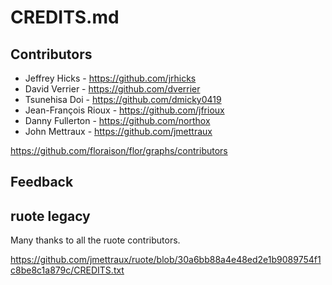 
# CREDITS.md

## Contributors

* Jeffrey Hicks - https://github.com/jrhicks
* David Verrier - https://github.com/dverrier
* Tsunehisa Doi - https://github.com/dmicky0419
* Jean-François Rioux - https://github.com/jfrioux
* Danny Fullerton - https://github.com/northox
* John Mettraux - https://github.com/jmettraux

https://github.com/floraison/flor/graphs/contributors

## Feedback

## ruote legacy

Many thanks to all the ruote contributors.

https://github.com/jmettraux/ruote/blob/30a6bb88a4e48ed2e1b9089754f1c8be8c1a879c/CREDITS.txt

_Assignment_
The answer is the whole listing retyped exactly, with pictures omitted.

_Answer for this exercise_
# CREDITS.md

## Contributors

* Jeffrey Hicks - https://github.com/jrhicks
* David Verrier - https://github.com/dverrier
* Tsunehisa Doi - https://github.com/dmicky0419
* Jean-François Rioux - https://github.com/jfrioux
* Danny Fullerton - https://github.com/northox
* John Mettraux - https://github.com/jmettraux

https://github.com/floraison/flor/graphs/contributors

## Feedback

## ruote legacy

Many thanks to all the ruote contributors.

https://github.com/jmettraux/ruote/blob/30a6bb88a4e48ed2e1b9089754f1c8be8c1a879c/CREDITS.txt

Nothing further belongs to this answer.